#### WORK INSTRUCTIONS:
Transcribe exactly the lines from the first line of the records through the line containing "### Თარგმნა", and leave out every picture.

*** WORKING DATA ***

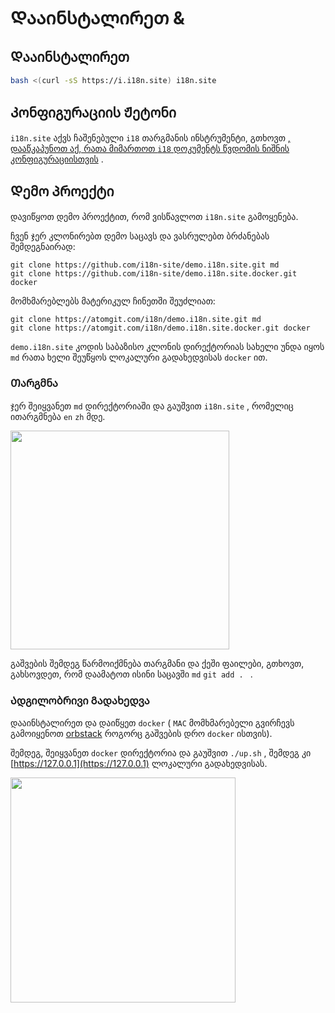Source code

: # Დააინსტალირეთ &

## Დააინსტალირეთ

```sh
bash <(curl -sS https://i.i18n.site) i18n.site
```

## Კონფიგურაციის Ჟეტონი

`i18n.site` აქვს ჩაშენებული `i18` თარგმანის ინსტრუმენტი, გთხოვთ [, დააწკაპუნოთ აქ, რათა მიმართოთ `i18` დოკუმენტს წვდომის ნიშნის კონფიგურაციისთვის](/i18/use) .

## Დემო Პროექტი

დავიწყოთ დემო პროექტით, რომ ვისწავლოთ `i18n.site` გამოყენება.

ჩვენ ჯერ კლონირებთ დემო საცავს და ვასრულებთ ბრძანებას შემდეგნაირად:

```
git clone https://github.com/i18n-site/demo.i18n.site.git md
git clone https://github.com/i18n-site/demo.i18n.site.docker.git docker
```

მომხმარებლებს მატერიკულ ჩინეთში შეუძლიათ:

```
git clone https://atomgit.com/i18n/demo.i18n.site.git md
git clone https://atomgit.com/i18n/demo.i18n.site.docker.git docker
```

`demo.i18n.site` კოდის საბაზისო კლონის დირექტორიას სახელი უნდა იყოს `md` რათა ხელი შეუწყოს ლოკალური გადახედვისას `docker` ით.

### Თარგმნა

ჯერ შეიყვანეთ `md` დირექტორიაში და გაუშვით `i18n.site` , რომელიც ითარგმნება `en` `zh` მდე.

<img src="https://p.3ti.site/1721114619.avif" style="width:350px">

გაშვების შემდეგ წარმოიქმნება თარგმანი და ქეში ფაილები, გთხოვთ, გახსოვდეთ, რომ დაამატოთ ისინი საცავში `md` `git add . ` .

### Ადგილობრივი Გადახედვა

დააინსტალირეთ და დაიწყეთ `docker` ( `MAC` მომხმარებელი გვირჩევს გამოიყენოთ [orbstack](https://orbstack.dev) როგორც გაშვების დრო `docker` ისთვის).

შემდეგ, შეიყვანეთ `docker` დირექტორია და გაუშვით `./up.sh` , შემდეგ კი [https://127.0.0.1](https://127.0.0.1) ლოკალური გადახედვისას.

<img src="//p.3ti.site/1721104238.avif" style="width:360px">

*** End of WORKING DATA ***

#### RESPONSE TO THIS EXERCISE:
Source code

: # Დააინსტალირეთ &

## Დააინსტალირეთ

```sh
bash <(curl -sS https://i.i18n.site) i18n.site
```

## Კონფიგურაციის Ჟეტონი

`i18n.site` აქვს ჩაშენებული `i18` თარგმანის ინსტრუმენტი, გთხოვთ [, დააწკაპუნოთ აქ, რათა მიმართოთ `i18` დოკუმენტს წვდომის ნიშნის კონფიგურაციისთვის](/i18/use) .

## Დემო Პროექტი

დავიწყოთ დემო პროექტით, რომ ვისწავლოთ `i18n.site` გამოყენება.

ჩვენ ჯერ კლონირებთ დემო საცავს და ვასრულებთ ბრძანებას შემდეგნაირად:

```
git clone https://github.com/i18n-site/demo.i18n.site.git md
git clone https://github.com/i18n-site/demo.i18n.site.docker.git docker
```

მომხმარებლებს მატერიკულ ჩინეთში შეუძლიათ:

```
git clone https://atomgit.com/i18n/demo.i18n.site.git md
git clone https://atomgit.com/i18n/demo.i18n.site.docker.git docker
```

`demo.i18n.site` კოდის საბაზისო კლონის დირექტორიას სახელი უნდა იყოს `md` რათა ხელი შეუწყოს ლოკალური გადახედვისას `docker` ით.

### Თარგმნა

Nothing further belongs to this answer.